- **TO DO**
Your task is to print, exactly and only, the lines from the start of the entries below through the line with "235. The existence". Include both ends, but skip the pictures.

(MATERIAL SHOWN begins)

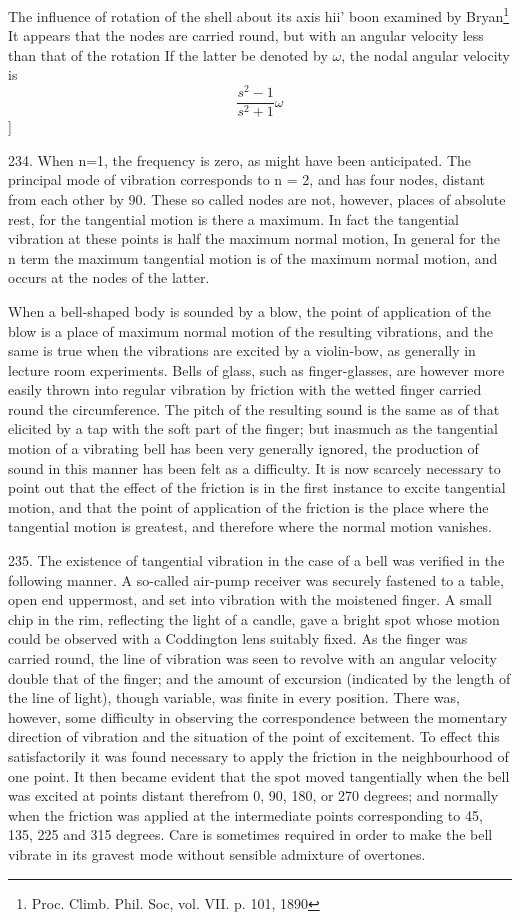 The influence of rotation of the shell about its axis hii' boon
examined by Bryan\footnote{Proc. Climb. Phil. Soc, vol. VII. p. 101, 1890}
It appears that the nodes are carried round,
but with an angular velocity less than that of the rotation
If the latter be denoted by \(\omega\), the nodal angular velocity is
\[ \frac{ s^2-1 }{ s^2+1 } \omega \]
]


234. When n=1, the frequency is zero, as might have been anticipated.
The principal mode of vibration corresponds to n = 2, and has four
nodes, distant from each other by 90. These so called nodes are not,
however, places of absolute rest, for the tangential motion is there a maximum.
In fact the tangential vibration at these points is half the maximum normal
motion, In general for the n term the maximum tangential motion is of the
maximum normal motion, and occurs at the nodes of the latter.

When a bell-shaped body is sounded by a blow, the point of application
of the blow is a place of maximum normal motion of the resulting
vibrations, and the same is true when the vibrations are excited by a
violin-bow, as generally in lecture room experiments. Bells of glass,
such as finger-glasses, are however more easily thrown into regular
vibration by friction with the wetted finger carried round the
circumference. The pitch of the resulting sound is the same as of that
elicited by a tap with the soft part of the finger; but inasmuch as the
tangential motion of a vibrating bell has been very generally ignored,
the production of sound in this manner has been felt as a difficulty. It
is now scarcely necessary to point out that the effect of the friction
is in the first instance to excite tangential motion, and that the point
of application of the friction is the place where the tangential motion
is greatest, and therefore where the normal motion vanishes.

235. The existence of tangential vibration in the case of a bell was
verified in the following manner. A so-called air-pump receiver was
securely fastened to a table, open end uppermost, and set into vibration
with the moistened finger. A small chip in the rim, reflecting the light
of a candle, gave a bright spot whose motion could be observed with a
Coddington lens suitably fixed. As the finger was carried round, the
line of vibration was seen to revolve with an angular velocity double
that of the finger; and the amount of excursion (indicated by the length
of the line of light), though variable, was finite in every position.
There was, however, some difficulty in observing the correspondence
between the momentary direction of vibration and the situation of the
point of excitement. To effect this satisfactorily it was found
necessary to apply the friction in the neighbourhood of one point. It
then became evident that the spot moved tangentially when the bell was
excited at points distant therefrom 0, 90, 180, or 270 degrees; and
normally when the friction was applied at the intermediate points
corresponding to 45, 135, 225 and 315 degrees. Care is sometimes
required in order to make the bell vibrate in its gravest mode without
sensible admixture of overtones.

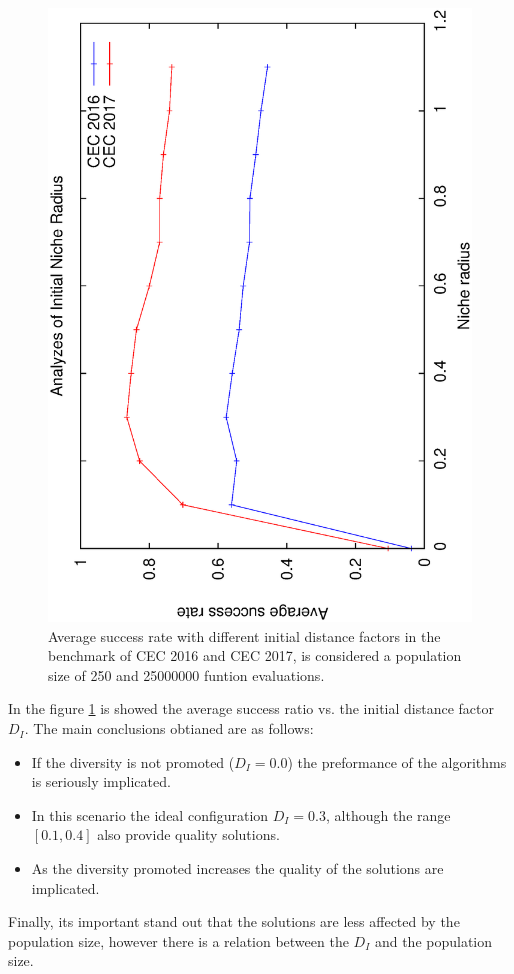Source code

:\begin{figure}[t]
\centering
  \includegraphics[scale=0.3, angle=-90]{img/Tuning_CEC.eps}
\caption{Average success rate with different initial distance factors in the benchmark of CEC 2016 and CEC 2017, is considered a population size of 250 and 25000000 funtion evaluations.}
\label{fig:one}
\end{figure}

In the figure \ref{fig:one} is showed the average success ratio vs. the initial distance factor $D_I$.
%
The main conclusions obtianed are as follows:
\begin{itemize}
\item If the diversity is not promoted ($D_I = 0.0 $) the preformance of the algorithms is seriously implicated.
\item In this scenario the ideal configuration $D_I=0.3$, although the range $[0.1, 0.4]$ also provide quality solutions.
\item As the diversity promoted increases the quality of the solutions are implicated.
\end{itemize}

Finally, its important stand out that the solutions are less affected by the population size, however there is a relation between the $D_I$ and the population size.
%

(MATERIAL SHOWN ends)

- **REPLY TO THE EXERCISE**
 The influence of rotation of the shell about its axis hii' boon
examined by Bryan\footnote{Proc. Climb. Phil. Soc, vol. VII. p. 101, 1890}
It appears that the nodes are carried round,
but with an angular velocity less than that of the rotation
If the latter be denoted by \(\omega\), the nodal angular velocity is
\[ \frac{ s^2-1 }{ s^2+1 } \omega \]
]


234. When n=1, the frequency is zero, as might have been anticipated.
The principal mode of vibration corresponds to n = 2, and has four
nodes, distant from each other by 90. These so called nodes are not,
however, places of absolute rest, for the tangential motion is there a maximum.
In fact the tangential vibration at these points is half the maximum normal
motion, In general for the n term the maximum tangential motion is of the
maximum normal motion, and occurs at the nodes of the latter.

When a bell-shaped body is sounded by a blow, the point of application
of the blow is a place of maximum normal motion of the resulting
vibrations, and the same is true when the vibrations are excited by a
violin-bow, as generally in lecture room experiments. Bells of glass,
such as finger-glasses, are however more easily thrown into regular
vibration by friction with the wetted finger carried round the
circumference. The pitch of the resulting sound is the same as of that
elicited by a tap with the soft part of the finger; but inasmuch as the
tangential motion of a vibrating bell has been very generally ignored,
the production of sound in this manner has been felt as a difficulty. It
is now scarcely necessary to point out that the effect of the friction
is in the first instance to excite tangential motion, and that the point
of application of the friction is the place where the tangential motion
is greatest, and therefore where the normal motion vanishes.

235. The existence of tangential vibration in the case of a bell was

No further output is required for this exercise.